Tribunal Supremo de Justicia
13 de febrero de 2023CivilMag. Marco Ernesto Jaimes Molina

Derecho Civil / Derecho Civil Sustantivo / Derechos Reales / Usucapión / Improcedencia / Usucapión Extraordinaria

La parte recurrente acusa la falta de valoración probatoria, en el entendido de que la autoridad no consideró como convincentes las facturas por el pago de servicios básicos, señalando que las mismas obedecen a otro nombre, sin embargo, aunque dichas literales se encuentren a nombre de su abuelo, la...

Proceso
Usucapión
Sala
Civil
Año
2023

Texto del fallo

TRIBUNAL SUPREMO DE JUSTICIA

SALA CIVIL

Auto Supremo: 146/2023

Fecha: 13 de febrero de 2023

Expediente: LP-140-22-S.

Partes: Rosario Emiliana Gutiérrez Casas y otros c/ Amadeo Miranda Salcedo.

Proceso: Usucapión.

Distrito: La Paz.

VISTOS: El recurso de casación cursante de fs. 1004 a 1009 vta., interpuesto por Rosario Emiliana, Juan Adalid, Henry Vladimir y Lizeth Ángela todos Gutiérrez Casas contra el Auto de Vista N° 347/2022 de 22 de septiembre, corriente de fs. 992 a 1001, pronunciado por la Sala Civil Tercera del Tribunal Departamental de Justicia de La Paz dentro el proceso de usucapión decenal interpuesto por los recurrentes contra Amadeo Miranda Salcedo; la contestación obrante de fs. 1013 a 1017 vta.; el Auto de concesión de 16 de noviembre de 2022, visible a fs. 1018; el Auto Supremo de admisión Nº 982/2022-RA de 02 de diciembre que sale de fs. 1023 a 1024; todo lo inherente al proceso; y:

CONSIDERANDO I:

ANTECEDENTES DEL PROCESO

1. Rosario Emiliana, Juan Adalid, Henry Vladimir y Lizeth Ángela todos Gutiérrez Casas por memorial que corre de fs. 310 a 316 vta., subsanado de fs. 332 a 335 vta., de fs. 349 a 351 vta., y a fs. 360, iniciaron proceso ordinario de usucapión decenal contra Amadeo Miranda Salcedo, quien una vez citado, respondió negativamente la demanda y opuso excepciones de cosa juzgada y falta de legitimación, por memorial escrito que discurre de fs. 482 a 488; desarrollándose de esta manera la causa hasta la emisión de la Sentencia N° 245/2021 de 22 de marzo que sale de fs. 921 a 926, en la que la Juez Público Civil y Comercial 15° de la ciudad de La Paz, declaró IMPROBADA la demanda de usucapión decenal.

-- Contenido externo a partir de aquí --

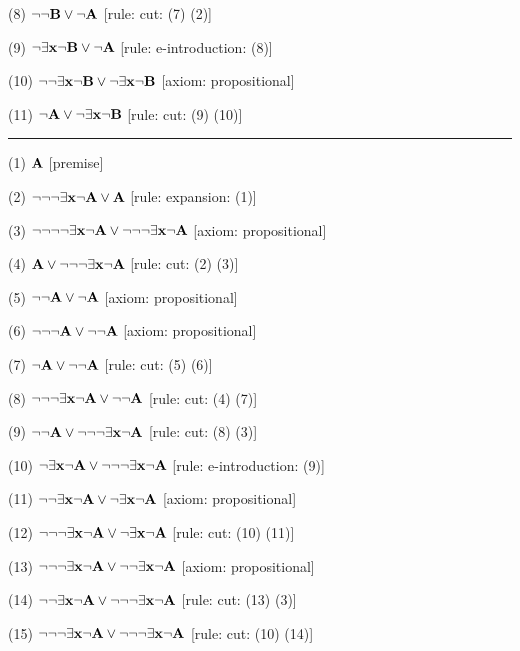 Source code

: \item{(8)} $\neg \neg {\bf B} \lor \neg {\bf A}$ \hfill [rule: cut: (7) (2)]
\item{(9)} $\neg \exists {\bf x} \neg {\bf B} \lor \neg {\bf A}$ \hfill [rule: e-introduction: (8)]
\item{(10)} $\neg \neg \exists {\bf x} \neg {\bf B} \lor \neg \exists {\bf x} \neg {\bf B}$ \hfill [axiom: propositional]
\item{(11)} $\neg {\bf A} \lor \neg \exists {\bf x} \neg {\bf B}$ \hfill [rule: cut: (9) (10)]
\medskip
\hrule
\medskip
\item{(1)} ${\bf A}$ \hfill [premise]
\item{(2)} $\neg \neg \neg \exists {\bf x} \neg {\bf A} \lor {\bf A}$ \hfill [rule: expansion: (1)]
\item{(3)} $\neg \neg \neg \neg \exists {\bf x} \neg {\bf A} \lor \neg \neg \neg \exists {\bf x} \neg {\bf A}$ \hfill [axiom: propositional]
\item{(4)} ${\bf A} \lor \neg \neg \neg \exists {\bf x} \neg {\bf A}$ \hfill [rule: cut: (2) (3)]
\item{(5)} $\neg \neg {\bf A} \lor \neg {\bf A}$ \hfill [axiom: propositional]
\item{(6)} $\neg \neg \neg {\bf A} \lor \neg \neg {\bf A}$ \hfill [axiom: propositional]
\item{(7)} $\neg {\bf A} \lor \neg \neg {\bf A}$ \hfill [rule: cut: (5) (6)]
\item{(8)} $\neg \neg \neg \exists {\bf x} \neg {\bf A} \lor \neg \neg {\bf A}$ \hfill [rule: cut: (4) (7)]
\item{(9)} $\neg \neg {\bf A} \lor \neg \neg \neg \exists {\bf x} \neg {\bf A}$ \hfill [rule: cut: (8) (3)]
\item{(10)} $\neg \exists {\bf x} \neg {\bf A} \lor \neg \neg \neg \exists {\bf x} \neg {\bf A}$ \hfill [rule: e-introduction: (9)]
\item{(11)} $\neg \neg \exists {\bf x} \neg {\bf A} \lor \neg \exists {\bf x} \neg {\bf A}$ \hfill [axiom: propositional]
\item{(12)} $\neg \neg \neg \exists {\bf x} \neg {\bf A} \lor \neg \exists {\bf x} \neg {\bf A}$ \hfill [rule: cut: (10) (11)]
\item{(13)} $\neg \neg \neg \exists {\bf x} \neg {\bf A} \lor \neg \neg \exists {\bf x} \neg {\bf A}$ \hfill [axiom: propositional]
\item{(14)} $\neg \neg \exists {\bf x} \neg {\bf A} \lor \neg \neg \neg \exists {\bf x} \neg {\bf A}$ \hfill [rule: cut: (13) (3)]
\item{(15)} $\neg \neg \neg \exists {\bf x} \neg {\bf A} \lor \neg \neg \neg \exists {\bf x} \neg {\bf A}$ \hfill [rule: cut: (10) (14)]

2. Resolución de primera instancia que, al haber sido recurrida en apelación por Rosario Emiliana, Juan Adalid, Henry Vladimir y Lizeth Ángela todos Gutiérrez Casas por memorial visible de fs. 930 a 934, originó que la Sala Civil Tercera del Tribunal Departamental de Justicia de La Paz, emita el Auto de Vista N° 347/2022 de 22 de septiembre cursante de fs. 992 a 1001, por el que CONFIRMÓ la Sentencia apelada, bajo el siguiente fundamento:

La A quo ha calificado el objeto del proceso partiendo de la demanda postulada, en la que se pretende el reconocimiento de un derecho por el transcurso del tiempo y el insoslayable cumplimiento de condiciones que afiancen su posesión, tratándose de un elemento encaminado por el juzgado a través de la determinación del objeto de la prueba, en relación al desapoderamiento, este fue absuelto en la Sentencia, no habiendo sido incluido en el debate probatorio, aunque su ejecución no ha sido rebatida al provenir de una sentencia en estado de ejecución.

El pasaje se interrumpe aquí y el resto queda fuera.